Re: [Server-devel] [XSCE] Re: XS(CE) integration with other environments?

2015-03-10 Thread Tim Moody
XSCE tries to play in three distinct roles:

1) Gateway - the traditional XS configuration with an upstream connection, 
usually dhcp, and a downstream connection with dhcpd and dns on a fixed address 
with the name schoolserver.
2) Appliance – only an upstream connection, usually using dhcp, but in the 
future with a fixed ip address.
3) Lan Controller – only a downstream connection, provides the same services 
and ip address as a Gateway but with no routing.

XSCE uses a combination of flags indicating the installer’s intent and 
discovery of the adapters and gateway present to select one of the three roles 
above.

The other convenience for more complex topologies is that subdomain names are 
possible, so that each downstream can still look like ‘schoolserver’ to its 
clients, but look distinct to those upstream.



From: Samuel Greenfeld 
Sent: Tuesday, March 10, 2015 3:02 PM
To: Adam Holt 
Cc: server-devel ; xsce-devel 
Subject: [XSCE] Re: XS(CE) integration with other environments?

You are taking my remarks a bit out of context, although it is hard for me to 
tiptoe around explaining things while trying not to insult anyone.


From the schoolserver perspective, schoolservers as originally implemented 
were meant to be an all-in-one system.  They provide DHCP for the laptops, act 
as the Internet gateway, provide anti-theft  backup services, etc.


Sugar  XOs have hardcoded logic expecting the schoolserver to be called 
schoolserver.  Schoolservers are also expected to have certain hardcoded IP 
addresses in case an XO runs into anti-theft problems, etc.


But in larger networks/school districts, I have seen schoolservers installed 
into networks where they are not allowed to control DHCP.  They often were not 
the Internet gateway, and local policies might not allow them to be called 
schoolserver.  Occasionally the schoolserver isn't even in the same building 
as the XOs, and may be on a completely different subnet.

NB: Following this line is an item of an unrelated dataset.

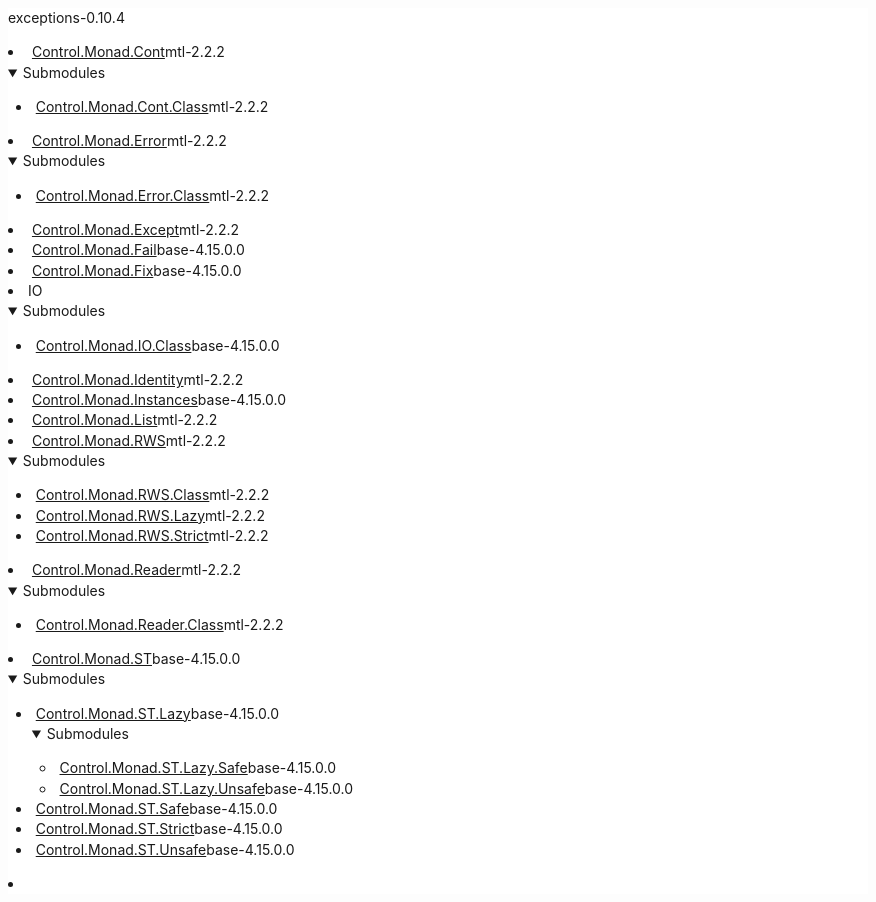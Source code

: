 <span class="package">exceptions-0.10.4</span></li></ul></details></li><li><span class="module"><span class="details-toggle-control details-toggle collapser" data-details-id="n.1.7.2">&nbsp;</span><a href="mtl-2.2.2/Control-Monad-Cont.html">Control.Monad.Cont</a></span><span class="package">mtl-2.2.2</span><details id="n.1.7.2" open="open"><summary class="hide-when-js-enabled">Submodules</summary><ul><li><span class="module"><span class="noexpander">&nbsp;</span><a href="mtl-2.2.2/Control-Monad-Cont-Class.html">Control.Monad.Cont.Class</a></span><span class="package">mtl-2.2.2</span></li></ul></details></li><li><span class="module"><span class="details-toggle-control details-toggle collapser" data-details-id="n.1.7.3">&nbsp;</span><a href="mtl-2.2.2/Control-Monad-Error.html">Control.Monad.Error</a></span><span class="package">mtl-2.2.2</span><details id="n.1.7.3" open="open"><summary class="hide-when-js-enabled">Submodules</summary><ul><li><span class="module"><span class="noexpander">&nbsp;</span><a href="mtl-2.2.2/Control-Monad-Error-Class.html">Control.Monad.Error.Class</a></span><span class="package">mtl-2.2.2</span></li></ul></details></li><li><span class="module"><span class="noexpander">&nbsp;</span><a href="mtl-2.2.2/Control-Monad-Except.html">Control.Monad.Except</a></span><span class="package">mtl-2.2.2</span></li><li><span class="module"><span class="noexpander">&nbsp;</span><a href="base-4.15.0.0/Control-Monad-Fail.html">Control.Monad.Fail</a></span><span class="package">base-4.15.0.0</span></li><li><span class="module"><span class="noexpander">&nbsp;</span><a href="base-4.15.0.0/Control-Monad-Fix.html">Control.Monad.Fix</a></span><span class="package">base-4.15.0.0</span></li><li><span class="module details-toggle-control details-toggle collapser" data-details-id="n.1.7.7">IO</span><details id="n.1.7.7" open="open"><summary class="hide-when-js-enabled">Submodules</summary><ul><li><span class="module"><span class="noexpander">&nbsp;</span><a href="base-4.15.0.0/Control-Monad-IO-Class.html">Control.Monad.IO.Class</a></span><span class="package">base-4.15.0.0</span></li></ul></details></li><li><span class="module"><span class="noexpander">&nbsp;</span><a href="mtl-2.2.2/Control-Monad-Identity.html">Control.Monad.Identity</a></span><span class="package">mtl-2.2.2</span></li><li><span class="module"><span class="noexpander">&nbsp;</span><a href="base-4.15.0.0/Control-Monad-Instances.html">Control.Monad.Instances</a></span><span class="package">base-4.15.0.0</span></li><li><span class="module"><span class="noexpander">&nbsp;</span><a href="mtl-2.2.2/Control-Monad-List.html">Control.Monad.List</a></span><span class="package">mtl-2.2.2</span></li><li><span class="module"><span class="details-toggle-control details-toggle collapser" data-details-id="n.1.7.11">&nbsp;</span><a href="mtl-2.2.2/Control-Monad-RWS.html">Control.Monad.RWS</a></span><span class="package">mtl-2.2.2</span><details id="n.1.7.11" open="open"><summary class="hide-when-js-enabled">Submodules</summary><ul><li><span class="module"><span class="noexpander">&nbsp;</span><a href="mtl-2.2.2/Control-Monad-RWS-Class.html">Control.Monad.RWS.Class</a></span><span class="package">mtl-2.2.2</span></li><li><span class="module"><span class="noexpander">&nbsp;</span><a href="mtl-2.2.2/Control-Monad-RWS-Lazy.html">Control.Monad.RWS.Lazy</a></span><span class="package">mtl-2.2.2</span></li><li><span class="module"><span class="noexpander">&nbsp;</span><a href="mtl-2.2.2/Control-Monad-RWS-Strict.html">Control.Monad.RWS.Strict</a></span><span class="package">mtl-2.2.2</span></li></ul></details></li><li><span class="module"><span class="details-toggle-control details-toggle collapser" data-details-id="n.1.7.12">&nbsp;</span><a href="mtl-2.2.2/Control-Monad-Reader.html">Control.Monad.Reader</a></span><span class="package">mtl-2.2.2</span><details id="n.1.7.12" open="open"><summary class="hide-when-js-enabled">Submodules</summary><ul><li><span class="module"><span class="noexpander">&nbsp;</span><a href="mtl-2.2.2/Control-Monad-Reader-Class.html">Control.Monad.Reader.Class</a></span><span class="package">mtl-2.2.2</span></li></ul></details></li><li><span class="module"><span class="details-toggle-control details-toggle collapser" data-details-id="n.1.7.13">&nbsp;</span><a href="base-4.15.0.0/Control-Monad-ST.html">Control.Monad.ST</a></span><span class="package">base-4.15.0.0</span><details id="n.1.7.13" open="open"><summary class="hide-when-js-enabled">Submodules</summary><ul><li><span class="module"><span class="details-toggle-control details-toggle collapser" data-details-id="n.1.7.13.1">&nbsp;</span><a href="base-4.15.0.0/Control-Monad-ST-Lazy.html">Control.Monad.ST.Lazy</a></span><span class="package">base-4.15.0.0</span><details id="n.1.7.13.1" open="open"><summary class="hide-when-js-enabled">Submodules</summary><ul><li><span class="module"><span class="noexpander">&nbsp;</span><a href="base-4.15.0.0/Control-Monad-ST-Lazy-Safe.html">Control.Monad.ST.Lazy.Safe</a></span><span class="package">base-4.15.0.0</span></li><li><span class="module"><span class="noexpander">&nbsp;</span><a href="base-4.15.0.0/Control-Monad-ST-Lazy-Unsafe.html">Control.Monad.ST.Lazy.Unsafe</a></span><span class="package">base-4.15.0.0</span></li></ul></details></li><li><span class="module"><span class="noexpander">&nbsp;</span><a href="base-4.15.0.0/Control-Monad-ST-Safe.html">Control.Monad.ST.Safe</a></span><span class="package">base-4.15.0.0</span></li><li><span class="module"><span class="noexpander">&nbsp;</span><a href="base-4.15.0.0/Control-Monad-ST-Strict.html">Control.Monad.ST.Strict</a></span><span class="package">base-4.15.0.0</span></li><li><span class="module"><span class="noexpander">&nbsp;</span><a href="base-4.15.0.0/Control-Monad-ST-Unsafe.html">Control.Monad.ST.Unsafe</a></span><span class="package">base-4.15.0.0</span></li></ul></details></li><li><span class="module">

This is a whole concept I once called Sugar for the Enterprise {school 
district} but I don't know if that is worth pursuing at this time.



XSCE is interesting in that it supports things like Internet-in-a-box which 
are not XO specific.  And from what I've seen, the XSCE community may in some 
ways be more active than the Sugar community.


But it is unclear to me what features the XSCE community is implementing to 
support deployments other than those they are directly involved with, or what 
the feedback loop is there.



On Tue, Mar 10, 2015 at 2:16 PM, Adam Holt h...@laptop.org wrote:

Can someone further explain Sam Greenfeld's suggestion below from 
http://lists.sugarlabs.org/archive/iaep/2015-March/017279.html ?  No 
obligation, but if there are common requests missing from XSCE  similar, 
let's understand them:


The XO/Sugar/Schoolserver combination was originally promoted as a complete 
solution which could be used independently without anything else.

But in practice, there is a need to integrate with other solutions.  Sugar may 
be a great educational environment but there is a need to tie it into existing 
schools and curriculums.  OLPC had educators on staff looking into this 
problem, but I don't think we have that luxury.

As an example, the same kludge hacks kept being made over and over to 
integrate Sugar  XOs into environments where the schoolserver might not 
control the network, proxy authentication/802.1x networks were used, etc.  For 
some reason this functionality never made it upstream.